Make an exact copy of the records, leaving out the images.
(RECORDS PROVIDED begins)
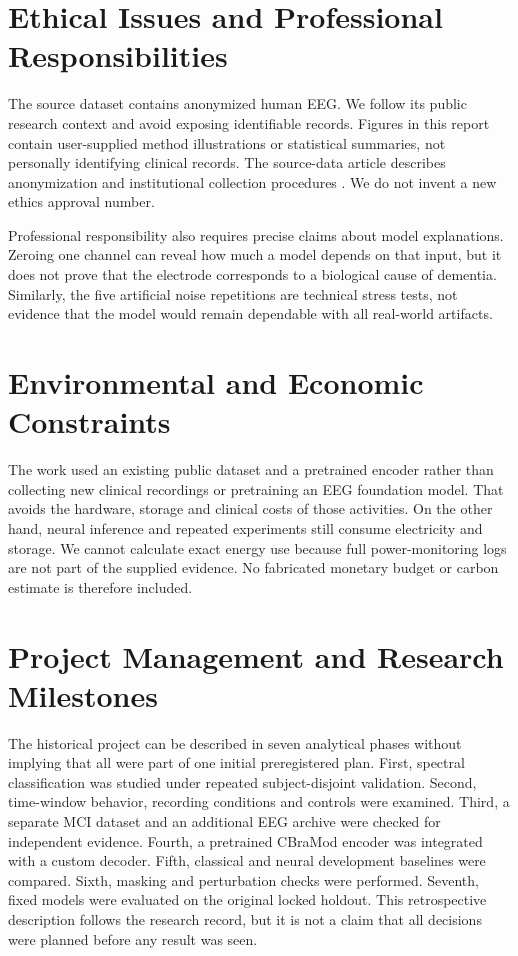 \section{Ethical Issues and Professional Responsibilities}
The source dataset contains anonymized human EEG. We follow its public research context and avoid exposing identifiable records. Figures in this report contain user-supplied method illustrations or statistical summaries, not personally identifying clinical records. The source-data article describes anonymization and institutional collection procedures \cite{miltiadous2023dataset}. We do not invent a new ethics approval number.

Professional responsibility also requires precise claims about model explanations. Zeroing one channel can reveal how much a model depends on that input, but it does not prove that the electrode corresponds to a biological cause of dementia. Similarly, the five artificial noise repetitions are technical stress tests, not evidence that the model would remain dependable with all real-world artifacts.

\section{Environmental and Economic Constraints}
The work used an existing public dataset and a pretrained encoder rather than collecting new clinical recordings or pretraining an EEG foundation model. That avoids the hardware, storage and clinical costs of those activities. On the other hand, neural inference and repeated experiments still consume electricity and storage. We cannot calculate exact energy use because full power-monitoring logs are not part of the supplied evidence. No fabricated monetary budget or carbon estimate is therefore included.

\section{Project Management and Research Milestones}
The historical project can be described in seven analytical phases without implying that all were part of one initial preregistered plan. First, spectral classification was studied under repeated subject-disjoint validation. Second, time-window behavior, recording conditions and controls were examined. Third, a separate MCI dataset and an additional EEG archive were checked for independent evidence. Fourth, a pretrained CBraMod encoder was integrated with a custom decoder. Fifth, classical and neural development baselines were compared. Sixth, masking and perturbation checks were performed. Seventh, fixed models were evaluated on the original locked holdout. This retrospective description follows the research record, but it is not a claim that all decisions were planned before any result was seen.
(RECORDS PROVIDED ends)
- [RESPONSE BELOW]:
 \section{Ethical Issues and Professional Responsibilities}
The source dataset contains anonymized human EEG. We follow its public research context and avoid exposing identifiable records. Figures in this report contain user-supplied method illustrations or statistical summaries, not personally identifying clinical records. The source-data article describes anonymization and institutional collection procedures \cite{miltiadous2023dataset}. We do not invent a new ethics approval number.

Professional responsibility also requires precise claims about model explanations. Zeroing one channel can reveal how much a model depends on that input, but it does not prove that the electrode corresponds to a biological cause of dementia. Similarly, the five artificial noise repetitions are technical stress tests, not evidence that the model would remain dependable with all real-world artifacts.

\section{Environmental and Economic Constraints}
The work used an existing public dataset and a pretrained encoder rather than collecting new clinical recordings or pretraining an EEG foundation model. That avoids the hardware, storage and clinical costs of those activities. On the other hand, neural inference and repeated experiments still consume electricity and storage. We cannot calculate exact energy use because full power-monitoring logs are not part of the supplied evidence. No fabricated monetary budget or carbon estimate is therefore included.

\section{Project Management and Research Milestones}
The historical project can be described in seven analytical phases without implying that all were part of one initial preregistered plan. First, spectral classification was studied under repeated subject-disjoint validation. Second, time-window behavior, recording conditions and controls were examined. Third, a separate MCI dataset and an additional EEG archive were checked for independent evidence. Fourth, a pretrained CBraMod encoder was integrated with a custom decoder. Fifth, classical and neural development baselines were compared. Sixth, masking and perturbation checks were performed. Seventh, fixed models were evaluated on the original locked holdout. This retrospective description follows the research record, but it is not a claim that all decisions were planned before any result was seen.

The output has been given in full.